Asimismo, está el reporte de las llamadas que tuvieron los imputados en esos momentos tanto con el comandante Obed, que estaba al mando de la patrulla que los custodió, como con otra persona de nombre Javier N., quien es identificado como miembro de un grupo delictivo de San Martín Texmelucan y les habría dado información sobre pobladores “secuestrables”. 

Asimismo, está la declaración del coronel José Leonardo Hernández Ganem, comandante del Tercer Batallón e Inspector General de la GN, quien confirmó que ese día tuvo 12 llamadas con el comandante Obed, quien le dio información confusa y falsa de lo que había ocurrido en San Martín, localidad fuera de la jurisdicción que correspondía a ese batallón, y que después dejó de contestar su celular para darse a la fuga.

El agente Edgar Jiménez Chávez, quien tenía a su cargo una de las armas que fueron aseguradas, declaró ante el MP que el día de los hechos, al llegar a una gasolinera en Texmelucan, el comandante Obed le había “arrebatado” su arma y se la entregó al elemento Luis Javier, alias “El Oaxaco”. 

En la carpeta de investigación también obran las declaraciones que rindieron los otros cinco integrantes de la GN que iban en la patrulla, los cuales argumentaron que luego de lo ocurrido, el comandante Obed confesó que se había metido en un problema por lo que debía irse. 
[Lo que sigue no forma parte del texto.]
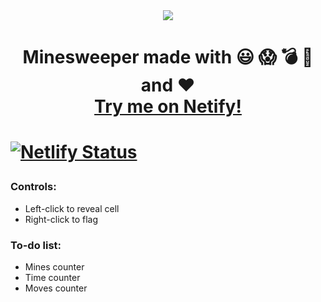 <div align="center">
  <img src="https://github.com/michaelkolesidis/minesweeper-emoji/blob/main/minesweeper-emoji-screenshot.png" /><br>
  
</div>

<h1 align="center">Minesweeper made with 😃 😱 💣 🚩 and ❤️ <br><a href="https://minesweeper-emoji.netlify.app/">Try me on Netify!</a><h1>

[![Netlify Status](https://api.netlify.com/api/v1/badges/b318a02a-0a7e-483e-a046-547a1a3ac6ae/deploy-status)](https://app.netlify.com/sites/minesweeper-emoji/deploys)

### Controls:
* Left-click to reveal cell<br>
* Right-click to flag

### To-do list:
* Mines counter<br>
* Time counter<br>
* Moves counter
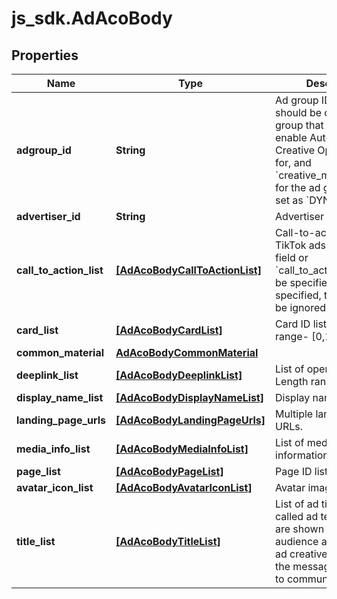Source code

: # js_sdk.AdAcoBody

## Properties
Name | Type | Description | Notes
------------ | ------------- | ------------- | -------------
**adgroup_id** | **String** | Ad group ID. The ID should be of the ad group that you will enable Automated Creative Optimization for, and &#x60;creative_material_mode&#x60; for the ad group must be set as &#x60;DYNAMIC&#x60;. | [optional] 
**advertiser_id** | **String** | Advertiser ID.  | [required] 
**call_to_action_list** | [**[AdAcoBodyCallToActionList]**](AdAcoBodyCallToActionList.md) | Call-to-action list. For TikTok ads, either this field or &#x60;call_to_action_id&#x60; must be specified. If both are specified, this field will be ignored. | [optional] 
**card_list** | [**[AdAcoBodyCardList]**](AdAcoBodyCardList.md) | Card ID list. Length range- [0,1]. | [optional] 
**common_material** | [**AdAcoBodyCommonMaterial**](AdAcoBodyCommonMaterial.md) |  | [optional] 
**deeplink_list** | [**[AdAcoBodyDeeplinkList]**](AdAcoBodyDeeplinkList.md) | List of open URLs. Length range- [0,1] | [optional] 
**display_name_list** | [**[AdAcoBodyDisplayNameList]**](AdAcoBodyDisplayNameList.md) | Display names. | [optional] 
**landing_page_urls** | [**[AdAcoBodyLandingPageUrls]**](AdAcoBodyLandingPageUrls.md) | Multiple landing page URLs. | [optional] 
**media_info_list** | [**[AdAcoBodyMediaInfoList]**](AdAcoBodyMediaInfoList.md) | List of media information. | [optional] 
**page_list** | [**[AdAcoBodyPageList]**](AdAcoBodyPageList.md) | Page ID list. | [optional] 
**avatar_icon_list** | [**[AdAcoBodyAvatarIconList]**](AdAcoBodyAvatarIconList.md) | Avatar image list. | [optional] 
**title_list** | [**[AdAcoBodyTitleList]**](AdAcoBodyTitleList.md) | List of ad titles (also called ad texts). Ad titles are shown to your audience as part of your ad creative, to deliver the message you intend to communicate to them. | [optional] 
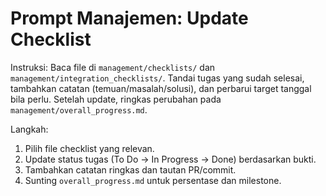 # Prompt Manajemen: Update Checklist

Instruksi: Baca file di `management/checklists/` dan `management/integration_checklists/`. Tandai tugas yang sudah selesai, tambahkan catatan (temuan/masalah/solusi), dan perbarui target tanggal bila perlu. Setelah update, ringkas perubahan pada `management/overall_progress.md`.

Langkah:
1) Pilih file checklist yang relevan.
2) Update status tugas (To Do → In Progress → Done) berdasarkan bukti.
3) Tambahkan catatan ringkas dan tautan PR/commit.
4) Sunting `overall_progress.md` untuk persentase dan milestone.
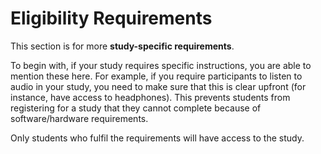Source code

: 
# Eligibility Requirements

This section is for more **study-specific requirements**.

To begin with, if your study requires specific instructions, you are able to mention these here. For example, if you require participants to listen to audio in your study, you need to make sure that this is clear upfront (for instance, have access to headphones). This prevents students from registering for a study that they cannot complete because of software/hardware requirements.

Only students who fulfil the requirements will have access to the study.
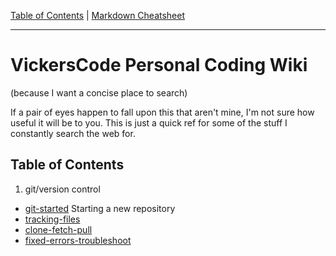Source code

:[Table of Contents](../README.md) | [Markdown Cheatsheet](/Markdown%20Cheatsheet.md)
___
# VickersCode Personal Coding Wiki
(because I want a concise place to search)

If a pair of eyes happen to fall upon this that aren't mine, I'm not sure how useful it will be to you. This is just a quick ref for some of the stuff I constantly search the web for. 
## Table of Contents
1. git/version control
  - [git-started](./git/git-started.md) Starting a new repository
  - [tracking-files](tracking-files.md)
  - [clone-fetch-pull](./git/clone-fetch-pull.md)
  - [fixed-errors-troubleshoot](./git/fixed-errors-troubleshoot.md)


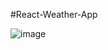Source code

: #React-Weather-App

![image](https://user-images.githubusercontent.com/67569126/183247935-eb3762de-49ca-47de-8e70-f00db5a22856.png)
El comandante Obed y Javier N., integrante el grupo delincuencial local, fueron detenidos en febrero y noviembre de 2025, respectivamente, pero esta exoneración de los otros dos elementos que fueron aprehendidos en flagrancia, deja a las víctimas sin esperanza de que se imparta justicia.

Para la CNDH el secuestro no es grave 

En diciembre pasado, Miguel Ángel Barrueta Enciso, integrante de una de las familias afectadas, denunció a Proceso que la Comisión Nacional de Derechos Humanos (CNDH) evadió emitir una recomendación a la GN por este caso y cerró la queja que interpusieron las víctimas desde el 5 de abril de 2024 con una conciliación que ellos nunca aceptaron y ni siquiera conocieron.

En un escrito enviado a una de las víctimas en octubre de 2025, la CNDH justifica que la queja se haya resuelto de manera conciliatoria:  

“...en la Guía para Identificar y Calificar Violaciones Graves a los Derechos Humanos y para Atención de las Víctimas de Éstas, de la Comisión Nacional de Derechos Humanos, no se advierte que el secuestro se configure como violación grave a derechos humanos”. 

Barrueta Enciso narró a este medio que por dos años las familias mantuvieron las acusaciones y siguieron los procesos judiciales pese a que fueron objeto de amenazas e intimidaciones y de que, haber sido víctimas de este delito, les había trastocado sus vidas.  

De hecho, uno de los secuestrados pidió asilo en el extranjero luego de que el 11 de diciembre de 2023, al cumplirse dos meses del frustrado secuestro, patrullas de la GN llegaron y rodearon su negocio de manera intimidatoria.